How To Truss A Chicken
For 60 years, The Culinary Institute of America has been setting the standard for excellence in professional culinary education. In this video series, experienced chefs and educators show you how to tackle essential cooking techniques.
Watch this video to learn how to truss a chicken.
I'm Chef Mark Elia from the Culinary Institute of America, and I'm going to show you this kitchen basic: how to truss a chicken.
The first step in trussing a chicken is to take the wings and just tuck them behind the shoulders. If you're not quite sure or don't remember how to do this, just try to scratch that part of your back you can never reach - and that's where it belongs, right there. Once the wings are tucked in behind the head they should stay there with no problem.
What we would use to truss the chicken is a standard 16-ply butchers twine that you can get from your local butcher or your local grocery store.

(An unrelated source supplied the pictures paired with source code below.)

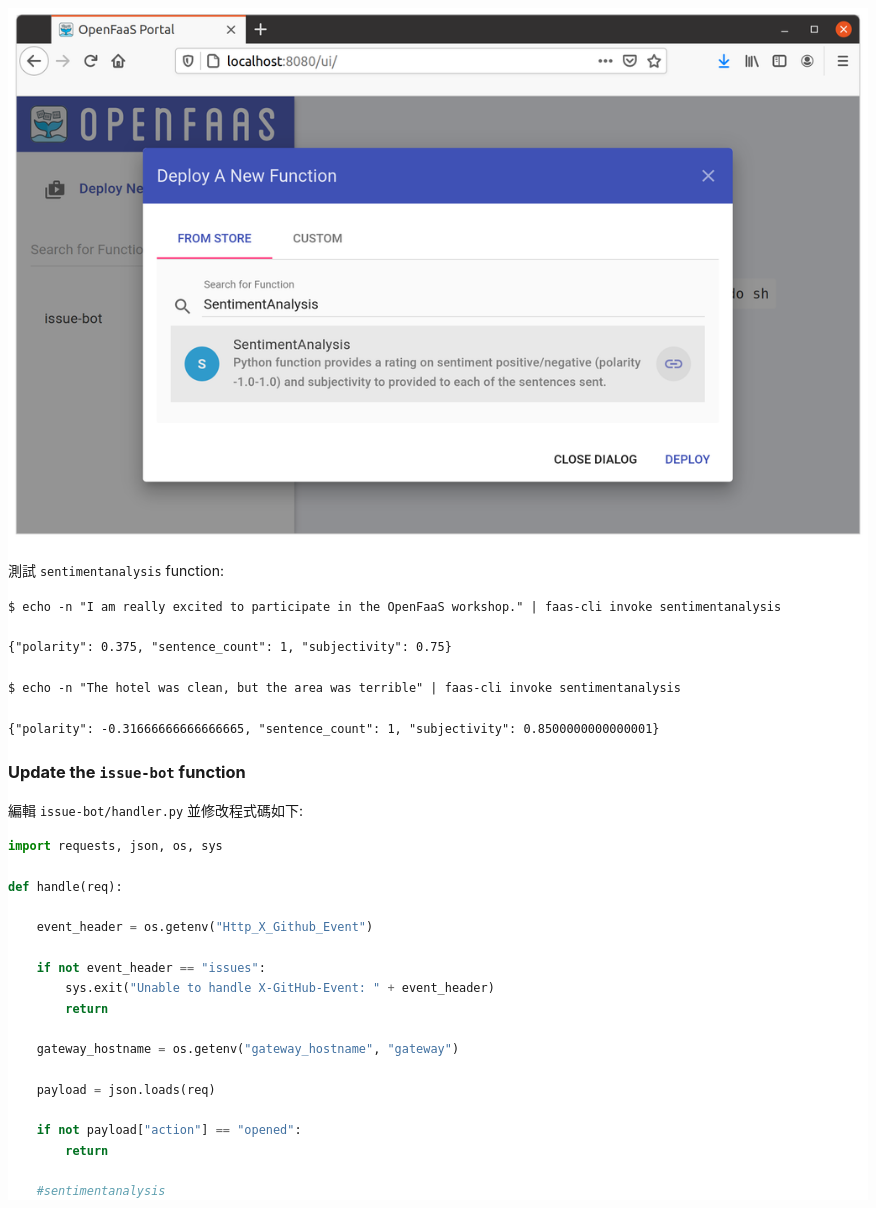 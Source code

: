 ![](docs/lab5/sentiment-analysis.png)

測試 `sentimentanalysis` function:

```
$ echo -n "I am really excited to participate in the OpenFaaS workshop." | faas-cli invoke sentimentanalysis

{"polarity": 0.375, "sentence_count": 1, "subjectivity": 0.75}

$ echo -n "The hotel was clean, but the area was terrible" | faas-cli invoke sentimentanalysis

{"polarity": -0.31666666666666665, "sentence_count": 1, "subjectivity": 0.8500000000000001}
```

### Update the `issue-bot` function

編輯 `issue-bot/handler.py` 並修改程式碼如下:

```python
import requests, json, os, sys

def handle(req):

    event_header = os.getenv("Http_X_Github_Event")

    if not event_header == "issues":
        sys.exit("Unable to handle X-GitHub-Event: " + event_header)
        return

    gateway_hostname = os.getenv("gateway_hostname", "gateway")

    payload = json.loads(req)

    if not payload["action"] == "opened":
        return

    #sentimentanalysis
```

You want a piece about 24 to 30 inches long; that'll give you just a little bit more than you need, in case you make a mistake.
You'll start with the back of the chicken towards you. Even off your piece of string from a center point, like so. Come up underneath the tail, but in between the two legs. This is where you'll make your first cross. Then drop the strings down over the legs at the lowest part, and cross again under the legs - but not under the tail. At this point you're going to pull your strings tight, and what this does is this pulls the tail and the legs together to keep everything inside, for our presentation as well as for our stuffing.
You don't want to let go at this point; you have to have a lot of tension on the string. Hold the string with your thumbs and push up down low - you want to keep the strings down low - and with your index fingers, push down on the top of the shoulders of the chicken. Cross in front of the neck in one simple tie, like you were tying your shoelaces. Pull tight, and hold. If you let go at this point, everything will come loose and you'll have to start all over again. Holding tight with the strings, turn the chicken over, spin him around, and tie off on the back oh his neck with a double knot - and you're finished.